# [What you have to do]
Entries follow. Return each line that contains the word "colspan".

# [Material for this task]

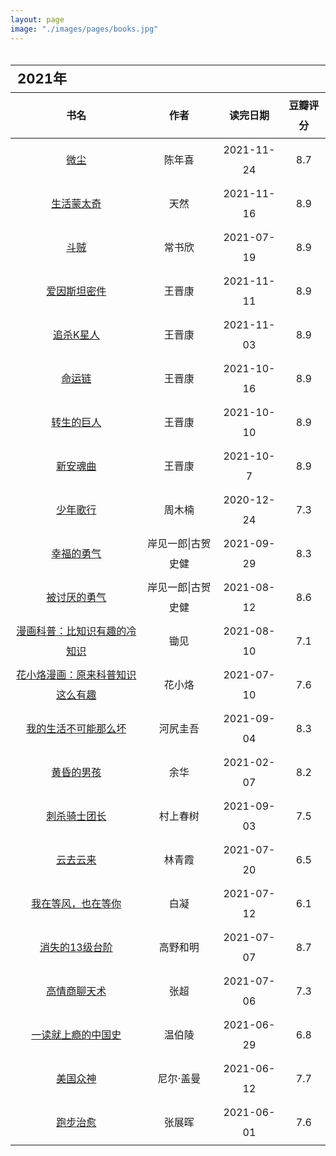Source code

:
 ```yaml
---
layout: page
image: "./images/pages/books.jpg"
---
```

<table style="line-height:32px;width:100%; height:100%; margin: 0 auto;text-align:center;border-bottom:1px solid;">
    <thead>
		<tr>
			<th colspan="4" style="text-align:left;font-size:22px;">2021年</th>
		</tr>
        <tr style="border-bottom:1px solid; border-top:1px solid;">
    　       <th>书名</th>
             <th>作者</th>
             <th>读完日期</th>
             <th>豆瓣评分</th>
        </tr>
　　</thead>
    <tbody>
	　　<tr>
	　　　　　<td><a href="https://book.douban.com/subject/35585201/" target="_blank">微尘</a></td>
	　　　　　<td>陈年喜</td>
	　　　　　<td>2021-11-24</td>
	　　　　　<td>8.7</td>
	　　</tr>
	　　<tr>
	　　　　　<td><a href="https://book.douban.com/subject/35088492/" target="_blank">生活蒙太奇</a></td>
	　　　　　<td>天然</td>
	　　　　　<td>2021-11-16</td>
	　　　　　<td>8.9</td>
	　　</tr>
	　　<tr>
	　　　　　<td><a href="" target="_blank">斗贼</a></td>
	　　　　　<td>常书欣</td>
	　　　　　<td>2021-07-19</td>
	　　　　　<td>8.9</td>
	　　</tr>
	　　<tr>
	　　　　　<td><a href="https://book.douban.com/subject/26776239/" target="_blank">爱因斯坦密件</a></td>
	　　　　　<td>王晋康</td>
	　　　　　<td>2021-11-11</td>
	　　　　　<td>8.9</td>
	　　</tr>
	　　<tr>
	　　　　　<td><a href="https://book.douban.com/subject/26647632/" target="_blank">追杀K星人</a></td>
	　　　　　<td>王晋康</td>
	　　　　　<td>2021-11-03</td>
	　　　　　<td>8.9</td>
	　　</tr>
	　　<tr>
	　　　　　<td><a href="https://book.douban.com/subject/30176156/" target="_blank">命运链</a></td>
	　　　　　<td>王晋康</td>
	　　　　　<td>2021-10-16</td>
	　　　　　<td>8.9</td>
	　　</tr>
	　　<tr>
	　　　　　<td><a href="https://book.douban.com/subject/30176145/" target="_blank">转生的巨人</a></td>
	　　　　　<td>王晋康</td>
	　　　　　<td>2021-10-10</td>
	　　　　　<td>8.9</td>
	　　</tr>
	　　<tr>
	　　　　　<td><a href="https://book.douban.com/subject/30176143/" target="_blank">新安魂曲</a></td>
	　　　　　<td>王晋康</td>
	　　　　　<td>2021-10-7</td>
	　　　　　<td>8.9</td>
	　　</tr>
	　　<tr>
	　　　　　<td><a href="https://book.douban.com/subject/30487859/" target="_blank">少年歌行</a></td>
	　　　　　<td>周木楠</td>
	　　　　　<td>2020-12-24</td>
	　　　　　<td>7.3</td>
	　　</tr>
	　　<tr>
	　　　　　<td><a href="https://book.douban.com/subject/27039296/" target="_blank">幸福的勇气</a></td>
	　　　　　<td>岸见一郎|古贺史健</td>
	　　　　　<td>2021-09-29</td>
	　　　　　<td>8.3</td>
	　　</tr>
	　　<tr>
	　　　　　<td><a href="https://book.douban.com/subject/26369699/" target="_blank">被讨厌的勇气</a></td>
	　　　　　<td>岸见一郎|古贺史健</td>
	　　　　　<td>2021-08-12</td>
	　　　　　<td>8.6</td>
	　　</tr>
	　　<tr>
	　　　　　<td><a href="https://book.douban.com/subject/34858131/" target="_blank">漫画科普：比知识有趣的冷知识</a></td>
	　　　　　<td>锄见</td>
	　　　　　<td>2021-08-10</td>
	　　　　　<td>7.1</td>
	　　</tr>
	　　<tr>
	　　　　　<td><a href="https://book.douban.com/subject/35498312/" target="_blank">花小烙漫画：原来科普知识这么有趣</a></td>
	　　　　　<td>花小烙</td>
	　　　　　<td>2021-07-10</td>
	　　　　　<td>7.6</td>
	　　</tr>
	　　<tr>
	　　　　　<td><a href="https://book.douban.com/subject/30191460/" target="_blank">我的生活不可能那么坏</a></td>
	　　　　　<td>河尻圭吾</td>
	　　　　　<td>2021-09-04</td>
	　　　　　<td>8.3</td>
	　　</tr>
	　　<tr>
	　　　　　<td><a href="https://book.douban.com/subject/20397280/" target="_blank">黄昏的男孩</a></td>
	　　　　　<td>余华</td>
	　　　　　<td>2021-02-07</td>
	　　　　　<td>8.2</td>
	　　</tr>
	　　<tr>
	　　　　　<td><a href="https://book.douban.com/subject/27199470/" target="_blank">刺杀骑士团长</a></td>
	　　　　　<td>村上春树</td>
	　　　　　<td>2021-09-03</td>
	　　　　　<td>7.5</td>
	　　</tr>
	　　<tr>
	　　　　　<td><a href="https://book.douban.com/subject/26133987/" target="_blank">云去云来</a></td>
	　　　　　<td>林青霞</td>
	　　　　　<td>2021-07-20</td>
	　　　　　<td>6.5</td>
	　　</tr>
	　　<tr>
	　　　　　<td><a href="https://book.douban.com/subject/27067812/" target="_blank">我在等风，也在等你</a></td>
	　　　　　<td>白凝</td>
	　　　　　<td>2021-07-12</td>
	　　　　　<td>6.1</td>
	　　</tr>
	　　<tr>
	　　　　　<td><a href="https://book.douban.com/subject/34996429/" target="_blank">消失的13级台阶</a></td>
	　　　　　<td>高野和明</td>
	　　　　　<td>2021-07-07</td>
	　　　　　<td>8.7</td>
	　　</tr>
	　　<tr>
	　　　　　<td><a href="https://book.douban.com/subject/27196897/" target="_blank">高情商聊天术</a></td>
	　　　　　<td>张超</td>
	　　　　　<td>2021-07-06</td>
	　　　　　<td>7.3</td>
	　　</tr>
	　　<tr>
	　　　　　<td><a href="https://book.douban.com/subject/35152387/" target="_blank">一读就上瘾的中国史</a></td>
	　　　　　<td>温伯陵</td>
	　　　　　<td>2021-06-29</td>
	　　　　　<td>6.8</td>
	　　</tr>
	　　<tr> 
	　　　　　<td><a href="https://book.douban.com/subject/26962859/" target="_blank">美国众神</a></td>
	　　　　　<td>尼尔·盖曼</td>
	　　　　　<td>2021-06-12</td>
	　　　　　<td>7.7</td>
	　　</tr>
	　　<tr>
	　　　　　<td><a href="https://book.douban.com/subject/35200726/" target="_blank">跑步治愈</a></td>
	　　　　　<td>张展晖</td>
	　　　　　<td>2021-06-01</td>
	　　　　　<td>7.6</td>
	　　</tr>
	</tbody>
</table>

<br/>
<table style="line-height:32px;width:100%; height:100%; margin: 0 auto;text-align:center;border-bottom:1px solid;">
    <thead>
		<tr>
			<th colspan="4" style="text-align:left;font-size:22px;">2020年</th>
		</tr>
        <tr style="border-bottom:1px solid; border-top:1px solid;">
    　       <th>书名</th>
             <th>作者</th>
             <th>读完日期</th>
             <th>豆瓣评分</th>
        </tr>
　　</thead>
    <tbody>
	　　<tr>
	　　　　　<td><a href="https://book.douban.com/subject/30254298/" target="_blank">云边有个小卖部</a></td>
	　　　　　<td>张嘉佳</td>
	　　　　　<td></td>
	　　　　　<td>7.5</td>
	　　</tr>
	　　<tr>
	　　　　　<td><a href="https://book.douban.com/subject/35050614/" target="_blank">我的二本学生</a></td>
	　　　　　<td>黄灯</td>
	　　　　　<td></td>
	　　　　　<td>7.6</td>
	　　</tr>
	　　<tr>
	　　　　　<td><a href="https://book.douban.com/subject/33420644/" target="_blank">你可以帮我挠挠背吗？</a></td>
	　　　　　<td>乔里·约翰 / [美] 莉兹·克里莫</td>
	　　　　　<td></td>
	　　　　　<td>6.4</td>
	　　</tr>
	　　<tr>
	　　　　　<td><a href="https://book.douban.com/subject/30188473/" target="_blank">无梦之境</a></td>
	　　　　　<td>七堇年</td>
	　　　　　<td></td>
	　　　　　<td>6.3</td>
	　　</tr>
	　　<tr>
	　　　　　<td><a href="https://book.douban.com/subject/2340100/" target="_blank">遇见未知的自己</a></td>
	　　　　　<td>张德芬</td>
	　　　　　<td></td>
	　　　　　<td>8.0</td>
	　　</tr>
	　　<tr>
	　　　　　<td><a href="https://book.douban.com/subject/1039060/" target="_blank">玉米</a></td>
	　　　　　<td>毕飞宇</td>
	　　　　　<td></td>
	　　　　　<td>7.8</td>
	　　</tr>
	　　<tr>
	　　　　　<td><a href="https://book.douban.com/subject/35101682/" target="_blank">一起来粉碎朋友圈养生谣言</a></td>
	　　　　　<td>好奇博士团队</td>
	　　　　　<td></td>
	　　　　　<td>7.4</td>
	　　</tr>
	　　<tr>
	　　　　　<td><a href="https://book.douban.com/subject/35200639/" target="_blank">半小时预防常见病</a></td>
	　　　　　<td>陈磊·半小时漫画团队</td>
	　　　　　<td></td>
	　　　　　<td>6.6</td>
	　　</tr>
	　　<tr>
	　　　　　<td><a href="https://book.douban.com/subject/26417188/" target="_blank">过简单而有品质的生活</a></td>
	　　　　　<td>加藤裕子</td>
	　　　　　<td></td>
	　　　　　<td>6.6</td>
	　　</tr>
	　　<tr>
	　　　　　<td><a href="https://book.douban.com/subject/30820746/" target="_blank">大涨见识的杂学知识</a></td>
	　　　　　<td>蒲公英 / 于富荣</td>
	　　　　　<td></td>
	　　　　　<td>5.7</td>
	　　</tr>
	　　<tr>
	　　　　　<td><a href="https://book.douban.com/subject/34990848/" target="_blank">好好生活，慢慢相遇</a></td>
	　　　　　<td>林帝浣</td>
	　　　　　<td></td>
	　　　　　<td>7.5</td>
	　　</tr>
	　　<tr>
	　　　　　<td><a href="https://book.douban.com/subject/33455758/" target="_blank">说出来你可能不信</a></td>
	　　　　　<td>SME</td>
	　　　　　<td></td>
	　　　　　<td>6.8</td>
	　　</tr>
	　　<tr>
	　　　　　<td><a href="https://book.douban.com/subject/21966356/" target="_blank">沃兹传：与苹果一起疯狂</a></td>
	　　　　　<td>[美] 史蒂夫·沃兹尼亚克 / [美] 吉娜·史密斯</td>
	　　　　　<td></td>
	　　　　　<td>8.2</td>
	　　</tr>
	　　<tr>
	　　　　　<td><a href="https://book.douban.com/subject/34875818/" target="_blank">硅谷之火：个人计算机的诞生与衰落</a></td>
	　　　　　<td>迈克尔·斯韦因 / 保罗·弗赖伯格</td>
	　　　　　<td></td>
	　　　　　<td>7.8</td>
	　　</tr>
	　　<tr>
	　　　　　<td><a href="https://book.douban.com/subject/34854338/" target="_blank">燃烧</a></td>
	　　　　　<td>午晔</td>
	　　　　　<td></td>
	　　　　　<td>6.3</td>
	　　</tr>
	　　<tr>
	　　　　　<td><a href="https://book.douban.com/subject/30372199/" target="_blank">天谴者</a></td>
	　　　　　<td>法医秦明</td>
	　　　　　<td></td>
	　　　　　<td>7.2</td>
	　　</tr>
	　　<tr>
	　　　　　<td><a href="https://book.douban.com/subject/27083910/" target="_blank">偷窥者</a></td>
	　　　　　<td>法医秦明</td>
	　　　　　<td></td>
	　　　　　<td>7.4</td>
	　　</tr>
	　　<tr>
	　　　　　<td><a href="https://book.douban.com/subject/34821118/" target="_blank">知乎日历2020：有问题的日历</a></td>
	　　　　　<td>知乎</td>
	　　　　　<td></td>
	　　　　　<td>6.2</td>
	　　</tr>
	　　<tr>
	　　　　　<td><a href="https://book.douban.com/subject/26772419/" target="_blank">幸存者</a></td>
	　　　　　<td>秦明</td>
	　　　　　<td></td>
	　　　　　<td>7.5</td>
	　　</tr>
	　　<tr>
	　　　　　<td><a href="https://book.douban.com/subject/26349251/" target="_blank">清道夫</a></td>
	　　　　　<td>秦明</td>
	　　　　　<td></td>
	　　　　　<td>7.4</td>
	　　</tr>
	　　<tr>
	　　　　　<td><a href="https://book.douban.com/subject/25896617/" target="_blank">第十一根手指</a></td>
	　　　　　<td>秦明</td>
	　　　　　<td></td>
	　　　　　<td>7.3</td>
	　　</tr>
	　　<tr>
	　　　　　<td><a href="https://book.douban.com/subject/24531011/" target="_blank">无声的证词</a></td>
	　　　　　<td>法医秦明</td>
	　　　　　<td></td>
	　　　　　<td>7.5</td>
	　　</tr>
	　　<tr>
	　　　　　<td><a href="https://book.douban.com/subject/26425831/" target="_blank">斯通纳</a></td>
	　　　　　<td>[美] 约翰·威廉斯 / 杨向荣</td>
	　　　　　<td></td>
	　　　　　<td>8.8</td>
	　　</tr>
	　　<tr>
	　　　　　<td><a href="https://book.douban.com/subject/26638272/" target="_blank">天年</a></td>
	　　　　　<td>何夕</td>
	　　　　　<td></td>
	　　　　　<td>7.1</td>
	　　</tr>
	　　<tr>
	　　　　　<td><a href="https://book.douban.com/subject/34953939/" target="_blank">巨大的拥抱</a></td>
	　　　　　<td>[日]物久保 / 赵婉宁</td>
	　　　　　<td></td>
	　　　　　<td>8.1</td>
	　　</tr>
	　　<tr>
	　　　　　<td><a href="https://book.douban.com/subject/27003014/" target="_blank">半小时漫画中国史</a></td>
	　　　　　<td>二混子</td>
	　　　　　<td></td>
	　　　　　<td>7.5</td>
	　　</tr>
	　　<tr>
	　　　　　<td><a href="https://book.douban.com/subject/27167935/" target="_blank">愿所有的相遇，都恰逢其时</a></td>
	　　　　　<td>DTT</td>
	　　　　　<td></td>
	　　　　　<td>6.8</td>
	　　</tr>
	　　<tr>
	　　　　　<td><a href="https://book.douban.com/subject/26437752/" target="_blank">灯下尘</a></td>
	　　　　　<td>七堇年</td>
	　　　　　<td></td>
	　　　　　<td>6.8</td>
	　　</tr>
	　　<tr>
	　　　　　<td><a href="https://book.douban.com/subject/26117896/" target="_blank">故事的开始</a></td>
	　　　　　<td>幾米</td>
	　　　　　<td></td>
	　　　　　<td>8.1</td>
	　　</tr>
	　　<tr>
	　　　　　<td><a href="https://book.douban.com/subject/26971527/" target="_blank">与你重逢</a></td>
	　　　　　<td>[法] 马克·李维</td>
	　　　　　<td></td>
	　　　　　<td>7.2</td>
	　　</tr>
	</tbody>
</table>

# [Exercise output]
			<th colspan="4" style="text-align:left;font-size:22px;">2021年</th>
			<th colspan="4" style="text-align:left;font-size:22px;">2020年</th>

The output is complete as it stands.